The soon-to-be-passed water infrastructure legislation includes a new authorization, albeit with no requirement of users absorbing the first nickel of any of that cost. Ironically, the new water infrastructure legislation will allow the Environmental Protection Agency to serve as the Corps’ agent to make loans for navigation projects, as was authorized in the 2014 Water Infrastructure and Improvement Act. This raises the question of why the beneficiaries of the proposed second Poe Lock could not take out loans for this project to alleviate the cost of servicing it in lieu of federal taxpayers bearing the cost.

A 2015 Department of Homeland Security (DHS) study found that if the existing Poe Lock were shut down for a period of six months or longer, unemployment would rise by 5.8 percentage points and the U.S. gross domestic product would shrink by $1.1 trillion, or roughly 6 percent. This is because, according to the study, about 50 percent of the iron ore used by the 13 North American integrated steel mills is shipped directly through the Poe Lock at the Soo Locks — the only lock in that location that can handle the 1,000-foot “laker” ships used to haul ore across the Great Lakes. In a recent Government Accountability Office study regarding the St. Lawrence Seaway and the Soo Locks, the Corps “estimated that 85 percent of the tons of cargo travelling through the Soo Locks in 2017 were restricted to using the Poe Lock.”

There can be no dispute that this proposed infrastructure project is important to our nation’s economy. What is in dispute is whether taxpayers should pay for the capital investment, operation and maintenance of these locks, including the proposed new lock. The original 1986 authorization for this project required that 20 percent of the cost be paid for by entities other than the federal government — either by users or via state and local contributions. Amendments to that authorization have eliminated this requirement even though the cost of the project has roughly quadrupled. The last authorization, passed in 2007, states that the project is to be funded entirely by federal taxpayers.
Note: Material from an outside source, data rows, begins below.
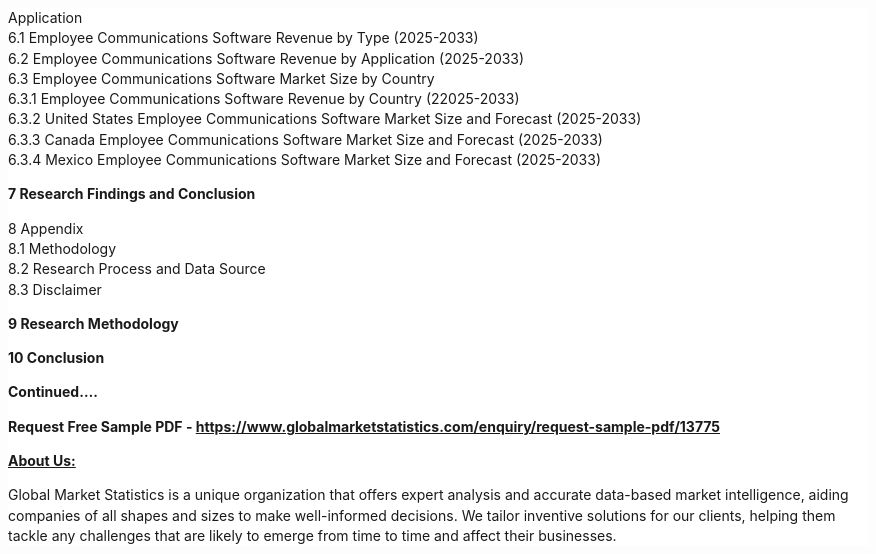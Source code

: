 Application</strong><br />6.1 Employee Communications Software Revenue by Type (2025-2033)<br />6.2 Employee Communications Software Revenue by Application (2025-2033)<br />6.3 Employee Communications Software Market Size by Country<br />6.3.1 Employee Communications Software Revenue by Country (22025-2033)<br />6.3.2 United States Employee Communications Software Market Size and Forecast (2025-2033)<br />6.3.3 Canada Employee Communications Software Market Size and Forecast (2025-2033)<br />6.3.4 Mexico Employee Communications Software Market Size and Forecast (2025-2033)</p><p><strong>7 Research Findings and Conclusion</strong></p><p>8 Appendix<br />8.1 Methodology<br />8.2 Research Process and Data Source<br />8.3 Disclaimer</p><p><strong>9 Research Methodology</strong></p><p><strong>10 Conclusion</strong></p><p><strong>Continued&hellip;.</strong></p><p><strong>Request Free Sample PDF - <a href="https://www.globalmarketstatistics.com/enquiry/request-sample-pdf/13775?utm_source=MW&amp;utm_medium=Prashant&amp;utm_campaign=MW">https://www.globalmarketstatistics.com/enquiry/request-sample-pdf/13775</a></strong></p><p><strong><u>About Us:</u></strong></p><p>Global Market Statistics is a unique organization that offers expert analysis and accurate data-based market intelligence, aiding companies of all shapes and sizes to make well-informed decisions. We tailor inventive solutions for our clients, helping them tackle any challenges that are likely to emerge from time to time and affect their businesses.</p>

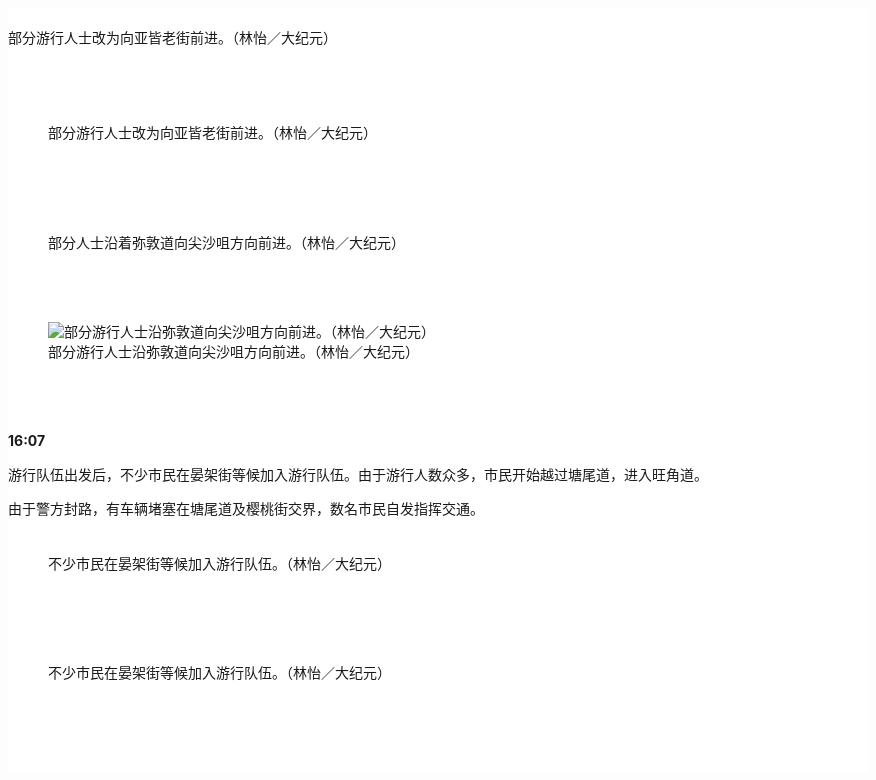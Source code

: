  </ok>
 <br/><figcaption class="wp-caption-text">
  部分游行人士改为向亚皆老街前进。（林怡／大纪元）
 </figcaption><br/>
</figure><br/>
<figure class="wp-caption aligncenter" id="attachment_11428275" style="width: 600px">
 <ok href="http://i.epochtimes.com/assets/uploads/2019/08/1908030439411366.jpg">
  <img alt="" class="size-large wp-image-11428275" src="http://i.epochtimes.com/assets/uploads/2019/08/1908030439411366-600x450.jpg" title=""/>
 </ok>
 <br/><figcaption class="wp-caption-text">
  部分游行人士改为向亚皆老街前进。（林怡／大纪元）
 </figcaption><br/>
</figure><br/>
<figure class="wp-caption aligncenter" id="attachment_11428248" style="width: 600px">
 <ok href="http://i.epochtimes.com/assets/uploads/2019/08/1908030439501366.jpg">
  <img alt="" class="wp-image-11428248 size-large" src="http://i.epochtimes.com/assets/uploads/2019/08/1908030439501366-600x450.jpg"/>
 </ok>
 <br/><figcaption class="wp-caption-text">
  部分人士沿着弥敦道向尖沙咀方向前进。（林怡／大纪元）
 </figcaption><br/>
</figure><br/>
<figure class="wp-caption aligncenter" id="attachment_11428214" style="width: 600px">
 <ok href="http://i.epochtimes.com/assets/uploads/2019/08/1908030439531366.jpg">
  <img alt="部分游行人士沿弥敦道向尖沙咀方向前进。（林怡／大纪元）" class="wp-image-11428214 size-large" src="http://i.epochtimes.com/assets/uploads/2019/08/1908030439531366-600x450.jpg"/>
 </ok>
 <br/><figcaption class="wp-caption-text">
  部分游行人士沿弥敦道向尖沙咀方向前进。（林怡／大纪元）
 </figcaption><br/>
</figure><br/>
<p>
 <strong>
  16:07
 </strong>
</p>
<p>
 游行队伍出发后，不少市民在晏架街等候加入游行队伍。由于游行人数众多，市民开始越过塘尾道，进入旺角道。
</p>
<p>
 由于警方封路，有车辆堵塞在塘尾道及樱桃街交界，数名市民自发指挥交通。
</p>
<figure class="wp-caption aligncenter" id="attachment_11428189" style="width: 600px">
 <ok href="http://i.epochtimes.com/assets/uploads/2019/08/1908030420121366.jpg">
  <img alt="" class="size-large wp-image-11428189" src="http://i.epochtimes.com/assets/uploads/2019/08/1908030420121366-600x450.jpg" title=""/>
 </ok>
 <br/><figcaption class="wp-caption-text">
  不少市民在晏架街等候加入游行队伍。（林怡／大纪元）
 </figcaption><br/>
</figure><br/>
<figure class="wp-caption aligncenter" id="attachment_11428190" style="width: 600px">
 <ok href="http://i.epochtimes.com/assets/uploads/2019/08/1908030420151366.jpg">
  <img alt="" class="size-large wp-image-11428190" src="http://i.epochtimes.com/assets/uploads/2019/08/1908030420151366-600x450.jpg" title=""/>
 </ok>
 <br/><figcaption class="wp-caption-text">
  不少市民在晏架街等候加入游行队伍。（林怡／大纪元）
 </figcaption><br/>
</figure><br/>
<figure class="wp-caption aligncenter" id="attachment_11428191" style="width: 600px">
 <ok href="http://i.epochtimes.com/assets/uploads/2019/08/1908030420081366.jpg">
  <img alt="" class="size-large wp-image-11428191" src="http://i.epochtimes.com/assets/uploads/2019/08/1908030420081366-600x450.jpg" title=""/>
 </ok>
Some oppose requiring user fees or tolls for locks because they claim that doing so would be legally and operationally impossible. But as mentioned, there’s already precedent in this area. Not only do the Inland Waterway System-users pay a tax on fuel to cover 50 percent of the capital costs of their infrastructure on the Inland Waterway System (thanks to Sen. Domenici’s efforts), but the original legislation authorizing the St. Lawrence Seaway required users to pay 100 percent of the costs associated with locks on the Seaway via tolls. Unfortunately, over time, the users went to Congress, and Congress — in a classic act of budget irresponsibility — relieved the users of paying interest on the debt and then scrapped the tolls altogether.

 

The Corps’ new economic validation study, mentioned above, is not a policy paper and thus does not directly address the question of who should pay for the proposed second Poe Lock. But it does quantify what the iron ore and steel industries would have to pay under various alternatives — such as using rail to transport the ore — if the proposed new lock was not built. If the users of the proposed second Poe Lock contribute any amount less than the cost of these alternatives, they would be better off on net. Using the alternatives as a proxy for what the users should pay is one way to quantify what the beneficiaries of a second Poe Lock should contribute to the capital cost of the project.

Alternatively, the Soo Locks could be made part of the Inland Waterway System, with the same tax on fuel as applies to inland waterway users or with lockage fees imposed, as the Bush II, Obama and Trump administrations have proposed.

Given our nation’s $22 trillion debt, taxpayers should not be underwriting the capital costs of projects like the Poe Lock. Instead, it is long past time for Congress to assign the operations and maintenance costs of locks to the users of those locks.

William B. Newman, Jr. is a policy analyst and consultant in Washington, D.C., who writes on privatization and transportation issues. He is a former executive of Conrail.